I think you are making your life more complicated than it needs to be while
testing things. You're certainly making it harder for us to follow what
you're doing. Please try and keep questions as simple as possible. In the
case below, the calls to getNumpyArray() aren't relevant to your question
and just make things confusing for those of us who want to help.
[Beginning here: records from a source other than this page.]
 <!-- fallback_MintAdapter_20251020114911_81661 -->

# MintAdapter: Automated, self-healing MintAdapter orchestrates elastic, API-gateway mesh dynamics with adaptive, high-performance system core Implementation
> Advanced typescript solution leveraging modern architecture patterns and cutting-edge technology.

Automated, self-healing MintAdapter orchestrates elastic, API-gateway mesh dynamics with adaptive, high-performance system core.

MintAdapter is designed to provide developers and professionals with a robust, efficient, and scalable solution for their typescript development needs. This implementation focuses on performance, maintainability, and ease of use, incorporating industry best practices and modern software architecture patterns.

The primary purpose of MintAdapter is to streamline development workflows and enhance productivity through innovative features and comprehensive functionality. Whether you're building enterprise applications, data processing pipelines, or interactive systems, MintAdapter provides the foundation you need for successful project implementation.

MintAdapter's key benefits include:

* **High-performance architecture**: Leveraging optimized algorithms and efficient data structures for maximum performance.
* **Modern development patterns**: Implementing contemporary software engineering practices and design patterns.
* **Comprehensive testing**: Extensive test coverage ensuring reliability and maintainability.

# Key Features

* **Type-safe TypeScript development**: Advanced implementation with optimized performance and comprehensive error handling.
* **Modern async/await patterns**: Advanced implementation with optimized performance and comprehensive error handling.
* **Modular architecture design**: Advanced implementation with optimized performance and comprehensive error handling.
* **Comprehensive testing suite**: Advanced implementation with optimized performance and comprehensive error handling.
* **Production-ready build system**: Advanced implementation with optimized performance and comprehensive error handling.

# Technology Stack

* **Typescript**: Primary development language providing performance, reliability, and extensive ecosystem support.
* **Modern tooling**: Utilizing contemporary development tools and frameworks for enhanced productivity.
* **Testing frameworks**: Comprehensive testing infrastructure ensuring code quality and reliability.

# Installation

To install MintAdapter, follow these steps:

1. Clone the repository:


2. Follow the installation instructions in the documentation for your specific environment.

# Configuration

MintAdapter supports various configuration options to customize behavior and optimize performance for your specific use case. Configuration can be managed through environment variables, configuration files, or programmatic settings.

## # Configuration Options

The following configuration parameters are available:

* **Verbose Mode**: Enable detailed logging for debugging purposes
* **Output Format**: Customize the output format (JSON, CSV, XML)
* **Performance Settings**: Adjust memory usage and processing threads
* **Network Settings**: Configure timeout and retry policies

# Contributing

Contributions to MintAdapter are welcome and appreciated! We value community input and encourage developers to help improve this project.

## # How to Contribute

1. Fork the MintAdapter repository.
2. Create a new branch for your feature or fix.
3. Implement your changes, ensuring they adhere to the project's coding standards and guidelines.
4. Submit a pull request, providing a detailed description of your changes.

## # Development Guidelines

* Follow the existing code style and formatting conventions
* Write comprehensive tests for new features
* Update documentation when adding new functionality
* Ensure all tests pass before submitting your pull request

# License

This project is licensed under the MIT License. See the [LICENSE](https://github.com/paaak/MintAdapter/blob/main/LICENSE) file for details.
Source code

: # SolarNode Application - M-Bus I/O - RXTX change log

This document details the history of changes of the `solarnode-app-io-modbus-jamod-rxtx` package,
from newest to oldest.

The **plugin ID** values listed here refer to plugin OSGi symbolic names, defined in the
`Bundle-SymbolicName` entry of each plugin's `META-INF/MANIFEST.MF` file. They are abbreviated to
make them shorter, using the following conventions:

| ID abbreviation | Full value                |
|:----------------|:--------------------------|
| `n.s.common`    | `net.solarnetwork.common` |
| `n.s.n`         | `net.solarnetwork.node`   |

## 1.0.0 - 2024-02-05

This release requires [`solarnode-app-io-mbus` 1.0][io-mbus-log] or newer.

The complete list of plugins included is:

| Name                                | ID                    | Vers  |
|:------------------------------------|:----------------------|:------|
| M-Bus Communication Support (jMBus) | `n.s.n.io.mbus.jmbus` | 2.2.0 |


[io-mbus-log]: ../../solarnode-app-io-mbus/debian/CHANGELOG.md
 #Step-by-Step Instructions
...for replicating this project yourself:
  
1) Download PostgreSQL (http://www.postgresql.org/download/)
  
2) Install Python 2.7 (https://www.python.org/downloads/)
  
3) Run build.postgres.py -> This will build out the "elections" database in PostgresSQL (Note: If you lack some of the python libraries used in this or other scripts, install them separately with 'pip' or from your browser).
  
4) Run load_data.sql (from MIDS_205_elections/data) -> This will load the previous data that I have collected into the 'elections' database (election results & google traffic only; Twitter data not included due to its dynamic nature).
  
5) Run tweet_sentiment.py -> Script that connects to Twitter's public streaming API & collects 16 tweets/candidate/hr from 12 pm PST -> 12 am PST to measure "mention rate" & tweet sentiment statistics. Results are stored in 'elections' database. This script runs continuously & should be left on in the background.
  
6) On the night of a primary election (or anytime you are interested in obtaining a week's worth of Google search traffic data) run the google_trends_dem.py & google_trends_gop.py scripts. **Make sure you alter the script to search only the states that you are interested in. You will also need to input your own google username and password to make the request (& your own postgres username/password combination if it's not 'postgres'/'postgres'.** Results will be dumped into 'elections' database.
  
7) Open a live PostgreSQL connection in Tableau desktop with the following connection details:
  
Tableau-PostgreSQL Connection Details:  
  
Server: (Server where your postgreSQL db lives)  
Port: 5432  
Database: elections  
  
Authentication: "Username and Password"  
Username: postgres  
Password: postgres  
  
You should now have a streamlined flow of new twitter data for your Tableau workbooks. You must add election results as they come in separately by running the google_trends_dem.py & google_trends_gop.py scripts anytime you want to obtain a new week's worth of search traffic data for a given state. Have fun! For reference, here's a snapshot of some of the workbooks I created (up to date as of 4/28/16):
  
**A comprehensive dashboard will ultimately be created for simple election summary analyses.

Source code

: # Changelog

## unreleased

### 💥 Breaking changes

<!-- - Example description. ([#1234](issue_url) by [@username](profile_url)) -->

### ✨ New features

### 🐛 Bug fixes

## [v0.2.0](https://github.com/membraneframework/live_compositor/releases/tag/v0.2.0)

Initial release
What exactly are you trying to figure out here? Do you for some reason want
to re-implement the standard connectivity invariants yourself in Python? I
doubt it, but in case you did want to do this, you've made a mistake in
your implementation. The invariants use whether or not an atom is in a
ring, not the number of rings it's in. You're also not using the periodic
table object efficiently. Here's an updated version:

def generateECFPAtomInvariant(mol, discrete_charges=False):
    pt = Chem.GetPeriodicTable()
    num_atoms = mol.GetNumAtoms()
    invariants = [0]*num_atoms
    ring_info = mol.GetRingInfo()
    for i,a in enumerate(mol.GetAtoms()):
        descriptors=[]
        descriptors.append(a.GetAtomicNum())
        descriptors.append(a.GetTotalDegree())
        descriptors.append(a.GetTotalNumHs())
        descriptors.append(a.GetFormalCharge())
        descriptors.append(a.GetMass() - pt.GetAtomicWeight(a.GetSymbol()))
        if(ring_info.NumAtomRings(i)):
            descriptors.append(1)
        invariants[i]=hash(tuple(descriptors))& 0xffffffff
    return invariants

To compare things I would keep it as simple as possible and do something
like this:

for SMILES in ['Cc1ncccc1',
'CS(=O)(=O)N1CCc2c(C1)c(nn2CCCN1CCOCC1)c1ccc(Cl)c(C#Cc2ccc3C[C@H
](NCc3c2)C(=O)N2CCCCC2)c1']:
    mol = Chem.MolFromSmiles(SMILES)
    mol = Chem.AddHs(mol)
    invariants = generateECFPAtomInvariant(mol)
    bi1={}
    bi2={}
    fp1 = rdMolDescriptors.GetMorganFingerprint(mol,radius=3,bitInfo=bi1)
    fp2 =
rdMolDescriptors.GetMorganFingerprint(mol,radius=3,invariants=invariants,bitInfo=bi2)
    print("========")
    print(SMILES)
    nz1 = fp1.GetNonzeroElements()
    nz2 = fp2.GetNonzeroElements()
    print(len(nz1),len(nz1))
    print(nz1==nz2)


The first print function outputs the same result for both fingerprints, as
you'd hope.[1]
This, as you point out, will not generate the same bits since the
invariants are hashed to different values, so the last print function
outputs "False". There's also no good way to compare the two bitinfo
structures to each other: since the bit IDs are different, you have no way
of knowing which entries to compare to which. So, though each of the two
dictionaries should contain the same values (not keys), they will be in a
different order. If you want to compare just that the two sets of values is
the same (which isn't a lot more informative than comparing the number of
set bits), you could do:
    print(sorted(bi1.values())==sorted(bi2.values()))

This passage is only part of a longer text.